What you are asked to do:
Your response should contain each line of the data that includes "Check".

Material for this task:
※
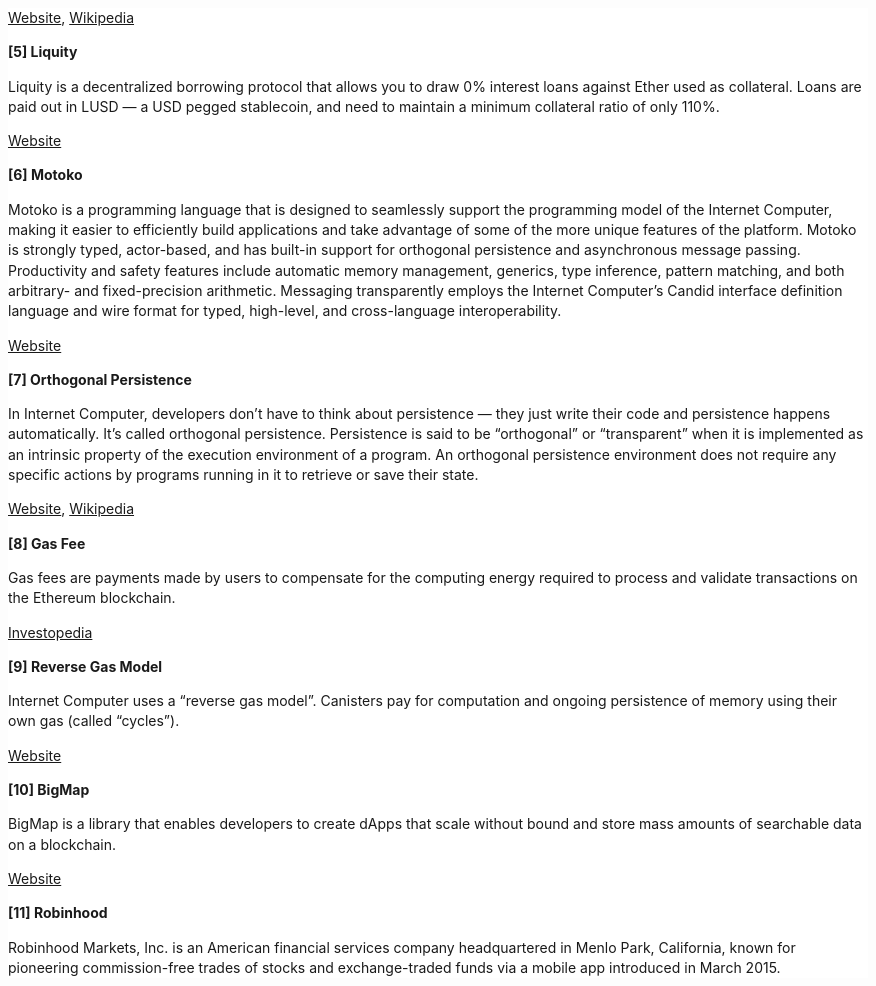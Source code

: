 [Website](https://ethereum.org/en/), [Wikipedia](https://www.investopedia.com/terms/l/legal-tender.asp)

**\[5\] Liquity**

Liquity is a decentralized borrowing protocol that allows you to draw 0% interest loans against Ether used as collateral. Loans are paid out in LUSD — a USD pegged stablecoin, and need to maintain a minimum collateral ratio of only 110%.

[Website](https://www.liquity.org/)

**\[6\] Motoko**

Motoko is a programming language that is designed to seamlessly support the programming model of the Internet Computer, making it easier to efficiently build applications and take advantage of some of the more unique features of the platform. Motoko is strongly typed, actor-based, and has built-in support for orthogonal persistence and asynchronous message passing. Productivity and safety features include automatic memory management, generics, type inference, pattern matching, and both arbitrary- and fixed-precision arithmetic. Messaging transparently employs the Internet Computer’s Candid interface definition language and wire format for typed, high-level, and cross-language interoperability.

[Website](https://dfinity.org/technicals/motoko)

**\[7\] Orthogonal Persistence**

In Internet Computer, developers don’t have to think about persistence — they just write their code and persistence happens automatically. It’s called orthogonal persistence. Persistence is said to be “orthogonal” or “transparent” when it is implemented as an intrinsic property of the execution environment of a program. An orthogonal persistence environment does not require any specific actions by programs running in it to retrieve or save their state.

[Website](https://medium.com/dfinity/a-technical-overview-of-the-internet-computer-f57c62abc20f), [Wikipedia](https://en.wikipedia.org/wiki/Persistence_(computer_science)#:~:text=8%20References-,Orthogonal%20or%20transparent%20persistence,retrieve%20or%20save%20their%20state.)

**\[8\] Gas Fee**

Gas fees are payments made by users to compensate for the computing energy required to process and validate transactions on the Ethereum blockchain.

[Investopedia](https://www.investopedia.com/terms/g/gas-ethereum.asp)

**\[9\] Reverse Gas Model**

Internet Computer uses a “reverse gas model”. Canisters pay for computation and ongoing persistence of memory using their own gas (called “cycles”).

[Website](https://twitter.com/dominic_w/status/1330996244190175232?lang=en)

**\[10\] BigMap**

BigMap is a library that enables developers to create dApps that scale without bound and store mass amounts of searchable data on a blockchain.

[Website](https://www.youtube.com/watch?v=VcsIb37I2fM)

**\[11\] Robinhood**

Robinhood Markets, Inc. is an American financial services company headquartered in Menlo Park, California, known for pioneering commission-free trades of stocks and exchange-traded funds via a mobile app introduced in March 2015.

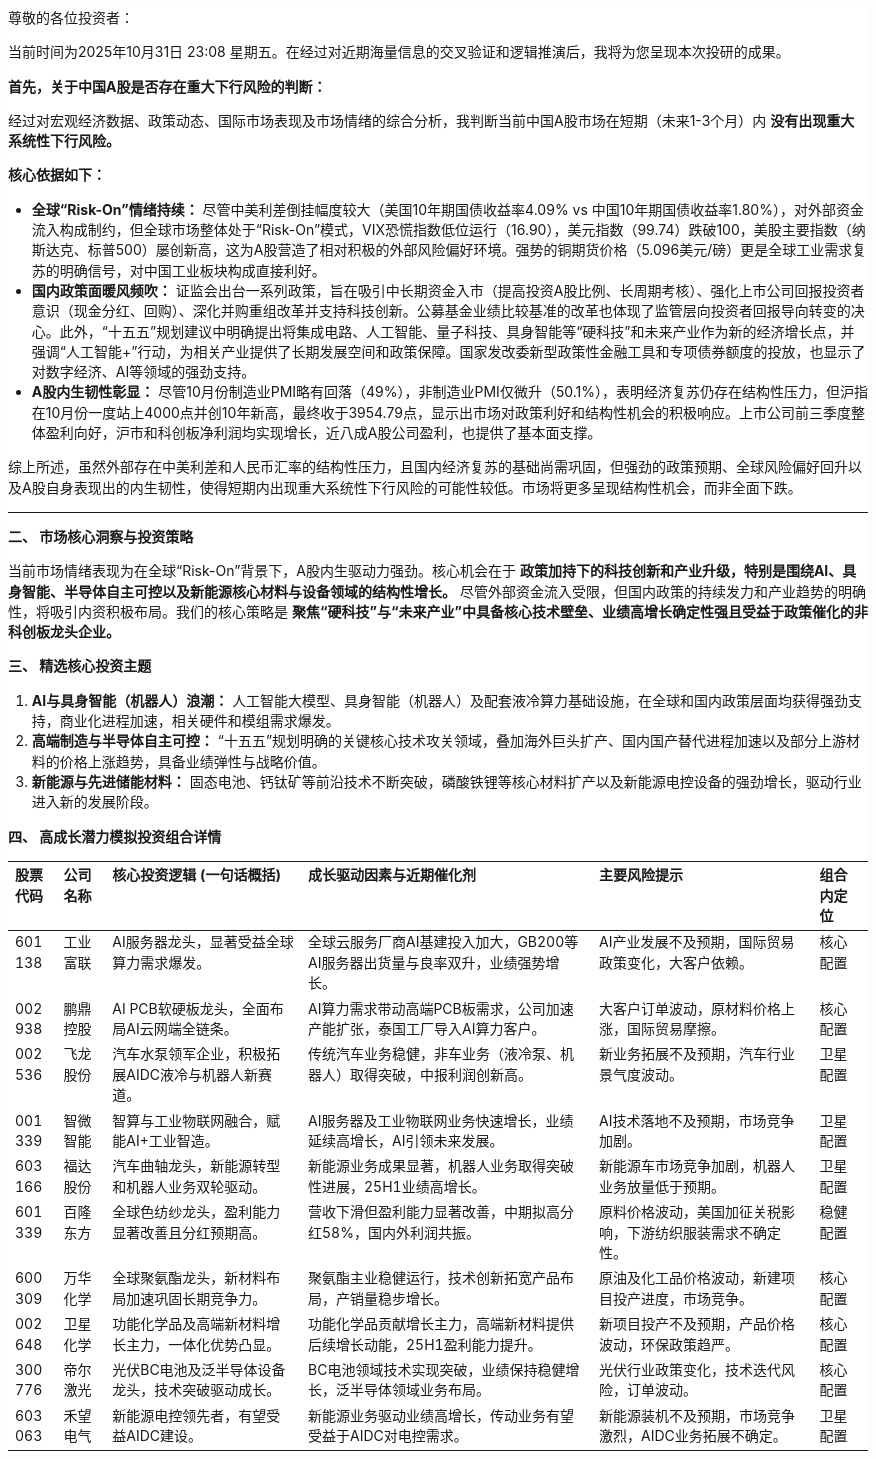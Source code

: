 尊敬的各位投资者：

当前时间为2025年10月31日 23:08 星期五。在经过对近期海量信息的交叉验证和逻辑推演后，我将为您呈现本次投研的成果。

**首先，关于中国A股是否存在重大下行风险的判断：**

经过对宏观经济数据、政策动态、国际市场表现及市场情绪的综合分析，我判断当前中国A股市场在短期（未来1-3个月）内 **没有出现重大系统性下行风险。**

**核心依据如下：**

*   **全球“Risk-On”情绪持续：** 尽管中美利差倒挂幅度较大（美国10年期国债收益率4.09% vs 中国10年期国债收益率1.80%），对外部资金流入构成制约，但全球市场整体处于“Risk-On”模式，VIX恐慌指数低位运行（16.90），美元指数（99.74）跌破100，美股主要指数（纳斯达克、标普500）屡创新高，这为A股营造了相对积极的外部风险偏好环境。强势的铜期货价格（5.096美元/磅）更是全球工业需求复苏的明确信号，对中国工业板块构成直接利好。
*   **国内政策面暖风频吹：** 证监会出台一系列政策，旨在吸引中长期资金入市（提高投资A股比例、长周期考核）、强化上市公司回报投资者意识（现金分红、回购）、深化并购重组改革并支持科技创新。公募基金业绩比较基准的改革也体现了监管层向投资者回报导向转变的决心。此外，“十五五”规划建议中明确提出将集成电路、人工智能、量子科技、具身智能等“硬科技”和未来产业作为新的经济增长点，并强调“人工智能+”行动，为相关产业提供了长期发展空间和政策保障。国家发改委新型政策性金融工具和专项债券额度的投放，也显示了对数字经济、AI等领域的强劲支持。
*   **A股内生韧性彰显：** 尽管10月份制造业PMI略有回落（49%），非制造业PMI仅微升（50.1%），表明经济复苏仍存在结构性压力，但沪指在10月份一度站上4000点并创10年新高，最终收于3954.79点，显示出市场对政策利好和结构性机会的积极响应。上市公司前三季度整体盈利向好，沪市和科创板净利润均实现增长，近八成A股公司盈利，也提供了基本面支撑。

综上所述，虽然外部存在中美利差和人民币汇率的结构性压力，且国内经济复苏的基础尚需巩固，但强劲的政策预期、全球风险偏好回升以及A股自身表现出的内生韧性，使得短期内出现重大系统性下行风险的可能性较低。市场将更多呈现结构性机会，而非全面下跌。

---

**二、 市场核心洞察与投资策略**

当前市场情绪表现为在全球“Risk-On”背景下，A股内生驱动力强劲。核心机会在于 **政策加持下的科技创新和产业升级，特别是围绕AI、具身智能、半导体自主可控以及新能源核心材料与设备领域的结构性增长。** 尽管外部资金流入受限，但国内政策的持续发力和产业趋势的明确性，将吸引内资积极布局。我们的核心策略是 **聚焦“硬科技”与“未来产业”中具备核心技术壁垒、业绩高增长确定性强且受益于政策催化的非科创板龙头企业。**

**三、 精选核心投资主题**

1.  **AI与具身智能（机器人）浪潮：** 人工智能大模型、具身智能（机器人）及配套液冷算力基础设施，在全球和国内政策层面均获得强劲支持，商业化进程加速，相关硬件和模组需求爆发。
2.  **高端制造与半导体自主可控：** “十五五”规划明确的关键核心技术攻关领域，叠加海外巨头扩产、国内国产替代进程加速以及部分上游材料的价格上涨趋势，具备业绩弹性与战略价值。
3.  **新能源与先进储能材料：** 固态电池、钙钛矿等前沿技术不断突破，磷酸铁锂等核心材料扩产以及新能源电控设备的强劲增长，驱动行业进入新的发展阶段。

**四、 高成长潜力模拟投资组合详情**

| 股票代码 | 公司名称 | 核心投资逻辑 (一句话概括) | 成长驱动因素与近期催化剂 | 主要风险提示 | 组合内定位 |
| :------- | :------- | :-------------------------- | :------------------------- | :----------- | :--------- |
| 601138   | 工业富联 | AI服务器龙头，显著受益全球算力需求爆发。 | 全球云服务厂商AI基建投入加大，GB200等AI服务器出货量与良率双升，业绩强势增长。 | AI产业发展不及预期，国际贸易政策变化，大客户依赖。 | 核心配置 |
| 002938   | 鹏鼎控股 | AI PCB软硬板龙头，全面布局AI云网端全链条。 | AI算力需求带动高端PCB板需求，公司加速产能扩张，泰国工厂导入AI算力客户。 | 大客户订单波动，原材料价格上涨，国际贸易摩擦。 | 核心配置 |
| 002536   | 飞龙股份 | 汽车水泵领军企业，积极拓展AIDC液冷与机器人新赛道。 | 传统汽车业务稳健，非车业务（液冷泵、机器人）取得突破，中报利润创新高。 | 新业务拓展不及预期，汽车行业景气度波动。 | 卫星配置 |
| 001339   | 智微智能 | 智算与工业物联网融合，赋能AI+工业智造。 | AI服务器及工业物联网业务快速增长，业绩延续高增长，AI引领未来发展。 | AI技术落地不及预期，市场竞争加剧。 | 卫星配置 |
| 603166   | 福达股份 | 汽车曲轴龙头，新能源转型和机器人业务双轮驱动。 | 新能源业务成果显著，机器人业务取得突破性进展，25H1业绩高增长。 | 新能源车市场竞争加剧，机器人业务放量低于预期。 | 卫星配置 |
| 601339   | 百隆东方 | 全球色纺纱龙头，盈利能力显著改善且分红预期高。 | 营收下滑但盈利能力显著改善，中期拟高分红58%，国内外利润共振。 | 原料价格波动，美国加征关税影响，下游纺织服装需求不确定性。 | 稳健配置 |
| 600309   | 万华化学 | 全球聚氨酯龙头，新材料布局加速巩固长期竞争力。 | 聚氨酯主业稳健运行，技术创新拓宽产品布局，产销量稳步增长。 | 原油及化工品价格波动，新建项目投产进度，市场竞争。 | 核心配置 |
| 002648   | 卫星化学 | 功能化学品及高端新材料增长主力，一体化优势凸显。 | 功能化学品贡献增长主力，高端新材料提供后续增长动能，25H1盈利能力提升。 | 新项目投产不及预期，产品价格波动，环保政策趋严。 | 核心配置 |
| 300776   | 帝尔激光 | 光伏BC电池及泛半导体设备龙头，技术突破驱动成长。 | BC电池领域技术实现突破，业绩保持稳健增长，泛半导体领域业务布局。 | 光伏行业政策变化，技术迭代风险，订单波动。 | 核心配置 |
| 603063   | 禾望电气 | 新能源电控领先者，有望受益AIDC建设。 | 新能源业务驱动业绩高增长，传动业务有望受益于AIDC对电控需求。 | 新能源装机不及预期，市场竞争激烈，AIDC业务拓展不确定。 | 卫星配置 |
※
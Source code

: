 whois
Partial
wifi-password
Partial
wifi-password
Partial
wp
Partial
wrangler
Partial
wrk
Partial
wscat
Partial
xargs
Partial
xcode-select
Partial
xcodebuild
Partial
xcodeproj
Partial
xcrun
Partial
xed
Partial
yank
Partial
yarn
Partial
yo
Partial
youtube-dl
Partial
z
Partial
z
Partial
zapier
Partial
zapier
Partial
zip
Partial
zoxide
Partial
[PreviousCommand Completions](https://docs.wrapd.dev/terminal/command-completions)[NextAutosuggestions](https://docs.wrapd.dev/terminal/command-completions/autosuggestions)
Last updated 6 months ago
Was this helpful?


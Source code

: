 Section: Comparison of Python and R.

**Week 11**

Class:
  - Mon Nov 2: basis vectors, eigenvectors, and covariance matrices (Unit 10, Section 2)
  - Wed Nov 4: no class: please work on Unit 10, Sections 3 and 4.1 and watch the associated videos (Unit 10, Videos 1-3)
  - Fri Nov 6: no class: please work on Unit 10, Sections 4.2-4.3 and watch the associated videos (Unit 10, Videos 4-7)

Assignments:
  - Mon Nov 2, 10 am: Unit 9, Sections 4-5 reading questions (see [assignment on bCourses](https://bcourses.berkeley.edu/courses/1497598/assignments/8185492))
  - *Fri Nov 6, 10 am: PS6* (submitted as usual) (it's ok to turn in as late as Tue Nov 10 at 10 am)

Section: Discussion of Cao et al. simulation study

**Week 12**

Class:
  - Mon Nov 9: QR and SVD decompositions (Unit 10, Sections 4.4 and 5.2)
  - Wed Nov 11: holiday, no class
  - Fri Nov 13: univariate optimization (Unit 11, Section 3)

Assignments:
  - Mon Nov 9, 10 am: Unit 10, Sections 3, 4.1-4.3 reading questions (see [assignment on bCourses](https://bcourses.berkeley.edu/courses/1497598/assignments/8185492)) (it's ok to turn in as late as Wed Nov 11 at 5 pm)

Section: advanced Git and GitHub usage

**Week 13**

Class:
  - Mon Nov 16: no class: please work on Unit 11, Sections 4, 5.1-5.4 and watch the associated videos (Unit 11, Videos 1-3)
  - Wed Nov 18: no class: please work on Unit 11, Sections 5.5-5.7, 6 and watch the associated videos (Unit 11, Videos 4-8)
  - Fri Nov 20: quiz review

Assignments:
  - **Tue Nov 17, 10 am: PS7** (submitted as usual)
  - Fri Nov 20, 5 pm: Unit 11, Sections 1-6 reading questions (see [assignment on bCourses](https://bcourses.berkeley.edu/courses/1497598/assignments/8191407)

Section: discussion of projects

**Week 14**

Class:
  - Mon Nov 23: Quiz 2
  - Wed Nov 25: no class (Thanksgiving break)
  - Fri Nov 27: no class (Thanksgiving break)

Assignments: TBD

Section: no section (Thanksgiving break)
※
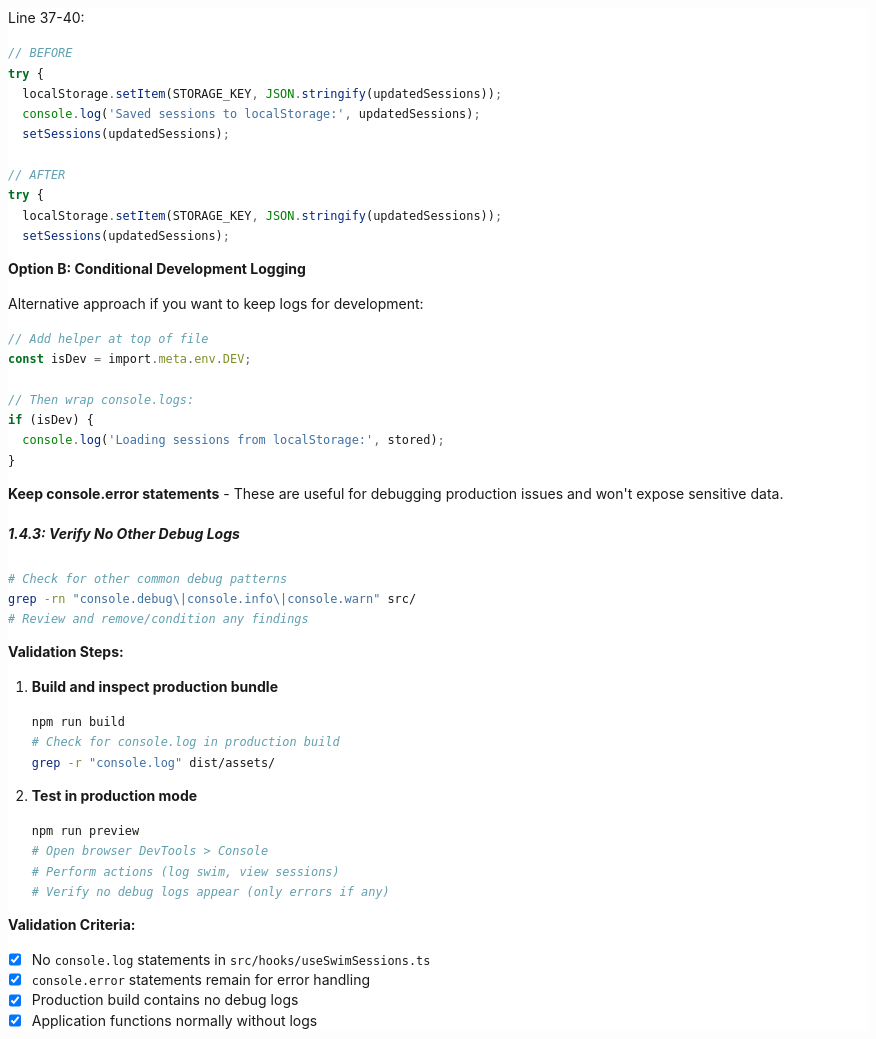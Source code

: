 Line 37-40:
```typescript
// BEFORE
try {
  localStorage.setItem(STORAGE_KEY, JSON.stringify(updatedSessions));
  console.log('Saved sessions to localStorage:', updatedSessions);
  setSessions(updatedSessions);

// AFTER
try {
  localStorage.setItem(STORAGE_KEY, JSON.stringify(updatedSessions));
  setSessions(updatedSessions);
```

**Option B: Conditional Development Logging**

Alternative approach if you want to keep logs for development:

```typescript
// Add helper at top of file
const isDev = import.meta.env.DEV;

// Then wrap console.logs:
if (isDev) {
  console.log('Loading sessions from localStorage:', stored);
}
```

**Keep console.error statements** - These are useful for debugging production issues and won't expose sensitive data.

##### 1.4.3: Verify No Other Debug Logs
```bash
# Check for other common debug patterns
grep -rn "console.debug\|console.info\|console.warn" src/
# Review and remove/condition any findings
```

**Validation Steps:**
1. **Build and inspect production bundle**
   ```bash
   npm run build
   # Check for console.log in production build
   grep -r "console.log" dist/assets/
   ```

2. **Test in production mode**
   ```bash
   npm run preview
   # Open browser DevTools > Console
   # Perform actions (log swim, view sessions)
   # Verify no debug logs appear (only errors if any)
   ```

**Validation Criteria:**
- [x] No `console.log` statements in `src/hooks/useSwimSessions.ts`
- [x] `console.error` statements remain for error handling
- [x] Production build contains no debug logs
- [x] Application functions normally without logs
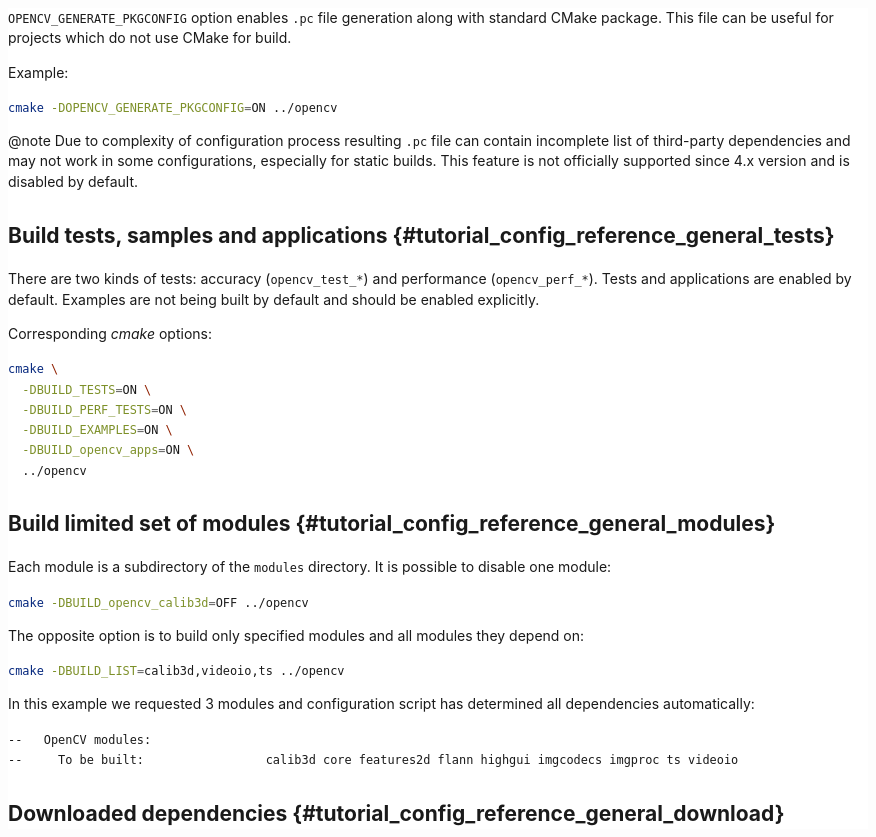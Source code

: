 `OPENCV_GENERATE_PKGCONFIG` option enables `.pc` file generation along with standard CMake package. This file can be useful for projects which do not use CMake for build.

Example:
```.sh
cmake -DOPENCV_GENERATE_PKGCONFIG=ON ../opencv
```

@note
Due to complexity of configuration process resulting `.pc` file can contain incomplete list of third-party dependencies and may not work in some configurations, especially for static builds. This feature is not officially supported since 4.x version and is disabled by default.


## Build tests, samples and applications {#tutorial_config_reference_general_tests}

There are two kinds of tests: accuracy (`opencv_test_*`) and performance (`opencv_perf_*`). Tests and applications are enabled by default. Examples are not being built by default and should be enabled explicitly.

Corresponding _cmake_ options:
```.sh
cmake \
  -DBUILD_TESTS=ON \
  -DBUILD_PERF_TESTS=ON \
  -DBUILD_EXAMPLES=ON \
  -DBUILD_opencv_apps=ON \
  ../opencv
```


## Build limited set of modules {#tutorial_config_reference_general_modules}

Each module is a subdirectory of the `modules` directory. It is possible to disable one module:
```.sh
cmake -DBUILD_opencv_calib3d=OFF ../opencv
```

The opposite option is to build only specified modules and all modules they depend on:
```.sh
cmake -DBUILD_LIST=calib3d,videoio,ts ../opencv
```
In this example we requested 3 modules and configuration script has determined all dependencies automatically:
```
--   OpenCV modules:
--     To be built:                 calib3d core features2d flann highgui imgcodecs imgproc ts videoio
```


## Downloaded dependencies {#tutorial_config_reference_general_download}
※
Response area:
# Check for other common debug patterns
   # Check for console.log in production build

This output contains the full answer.